→ **What the task requires**
Copy every line of the records below that holds the word "simple".

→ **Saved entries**
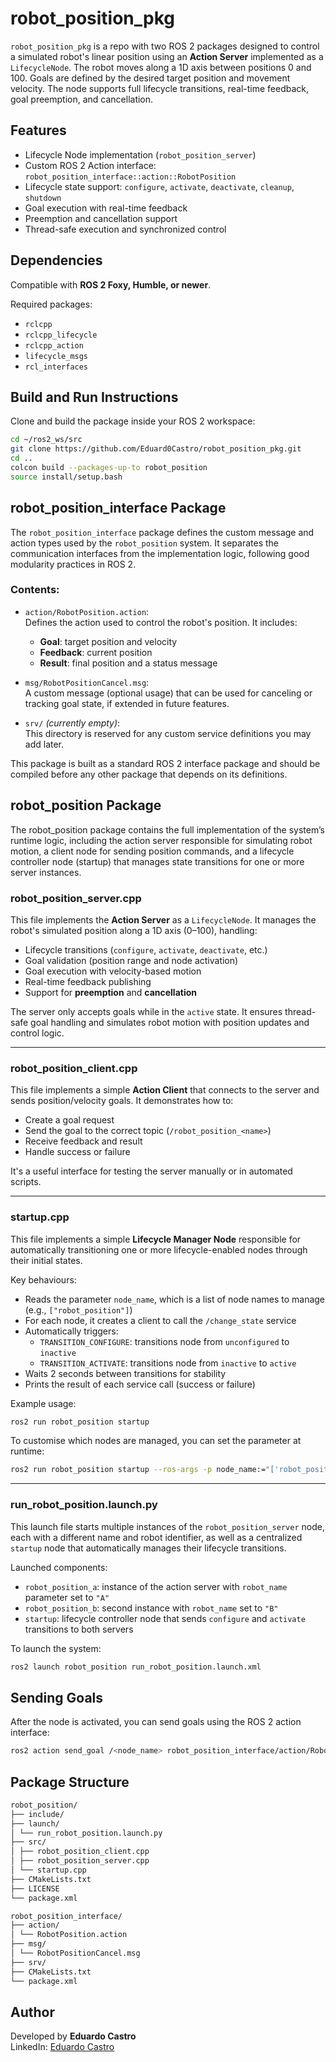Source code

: # robot_position_pkg

`robot_position_pkg` is a repo with two ROS 2 packages designed to control a simulated robot's linear position using an **Action Server** implemented as a `LifecycleNode`. The robot moves along a 1D axis between positions 0 and 100. Goals are defined by the desired target position and movement velocity. The node supports full lifecycle transitions, real-time feedback, goal preemption, and cancellation.

## Features

- Lifecycle Node implementation (`robot_position_server`)
- Custom ROS 2 Action interface: `robot_position_interface::action::RobotPosition`
- Lifecycle state support: `configure`, `activate`, `deactivate`, `cleanup`, `shutdown`
- Goal execution with real-time feedback
- Preemption and cancellation support
- Thread-safe execution and synchronized control

## Dependencies

Compatible with **ROS 2 Foxy, Humble, or newer**.

Required packages:

- `rclcpp`
- `rclcpp_lifecycle`
- `rclcpp_action`
- `lifecycle_msgs`
- `rcl_interfaces`

## Build and Run Instructions

Clone and build the package inside your ROS 2 workspace:

```bash
cd ~/ros2_ws/src
git clone https://github.com/Eduard0Castro/robot_position_pkg.git
cd ..
colcon build --packages-up-to robot_position
source install/setup.bash
```
## robot_position_interface Package

The `robot_position_interface` package defines the custom message and action types used by the `robot_position` system. It separates the communication interfaces from the implementation logic, following good modularity practices in ROS 2.

### Contents:

- `action/RobotPosition.action`:  
  Defines the action used to control the robot's position. It includes:
  - **Goal**: target position and velocity
  - **Feedback**: current position
  - **Result**: final position and a status message

- `msg/RobotPositionCancel.msg`:  
  A custom message (optional usage) that can be used for canceling or tracking goal state, if extended in future features.

- `srv/` *(currently empty)*:  
  This directory is reserved for any custom service definitions you may add later.

This package is built as a standard ROS 2 interface package and should be compiled before any other package that depends on its definitions.

## robot_position Package

The robot_position package contains the full implementation of the system’s runtime logic, including the action server responsible for simulating robot motion, a client node for sending position commands, and a lifecycle controller node (startup) that manages state transitions for one or more server instances.

### robot_position_server.cpp

This file implements the **Action Server** as a `LifecycleNode`. It manages the robot's simulated position along a 1D axis (0–100), handling:

- Lifecycle transitions (`configure`, `activate`, `deactivate`, etc.)
- Goal validation (position range and node activation)
- Goal execution with velocity-based motion
- Real-time feedback publishing
- Support for **preemption** and **cancellation**

The server only accepts goals while in the `active` state. It ensures thread-safe goal handling and simulates robot motion with position updates and control logic.

---

### robot_position_client.cpp

This file implements a simple **Action Client** that connects to the server and sends position/velocity goals. It demonstrates how to:

- Create a goal request
- Send the goal to the correct topic (`/robot_position_<name>`)
- Receive feedback and result
- Handle success or failure

It's a useful interface for testing the server manually or in automated scripts.

---

### startup.cpp

This file implements a simple **Lifecycle Manager Node** responsible for automatically transitioning one or more lifecycle-enabled nodes through their initial states.

Key behaviours:

- Reads the parameter `node_name`, which is a list of node names to manage (e.g., `["robot_position"]`)
- For each node, it creates a client to call the `/change_state` service
- Automatically triggers:
  - `TRANSITION_CONFIGURE`: transitions node from `unconfigured` to `inactive`
  - `TRANSITION_ACTIVATE`: transitions node from `inactive` to `active`
- Waits 2 seconds between transitions for stability
- Prints the result of each service call (success or failure)

Example usage:

```bash
ros2 run robot_position startup
```
To customise which nodes are managed, you can set the parameter at runtime:

```bash
ros2 run robot_position startup --ros-args -p node_name:="['robot_position', 'some_other_node']"
```
---

### run_robot_position.launch.py

This launch file starts multiple instances of the `robot_position_server` 
node, each with a different name and robot identifier, as well as a centralized `startup` 
node that automatically manages their lifecycle transitions.

Launched components:

- `robot_position_a`: instance of the action server with `robot_name` parameter set to `"A"`
- `robot_position_b`: second instance with `robot_name` set to `"B"`
- `startup`: lifecycle controller node that sends `configure` and `activate` transitions to both servers

To launch the system:

```bash
ros2 launch robot_position run_robot_position.launch.xml
```

## Sending Goals

After the node is activated, you can send goals using the ROS 2 action interface:

```bash
ros2 action send_goal /<node_name> robot_position_interface/action/RobotPosition "{position: 20, velocity: 1}"
```

## Package Structure
```bash
robot_position/
├── include/
├── launch/
│ └── run_robot_position.launch.py
├── src/
│ ├── robot_position_client.cpp
│ ├── robot_position_server.cpp
│ └── startup.cpp
├── CMakeLists.txt
├── LICENSE
└── package.xml

robot_position_interface/
├── action/
│ └── RobotPosition.action
├── msg/
│ └── RobotPositionCancel.msg
├── srv/
├── CMakeLists.txt
└── package.xml
```

## Author

Developed by **Eduardo Castro**  
LinkedIn: [Eduardo Castro](https://www.linkedin.com/in/eduardo-castro-817059213)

→ **Response for this exercise**
This file implements a simple **Action Client** that connects to the server and sends position/velocity goals. It demonstrates how to:
This file implements a simple **Lifecycle Manager Node** responsible for automatically transitioning one or more lifecycle-enabled nodes through their initial states.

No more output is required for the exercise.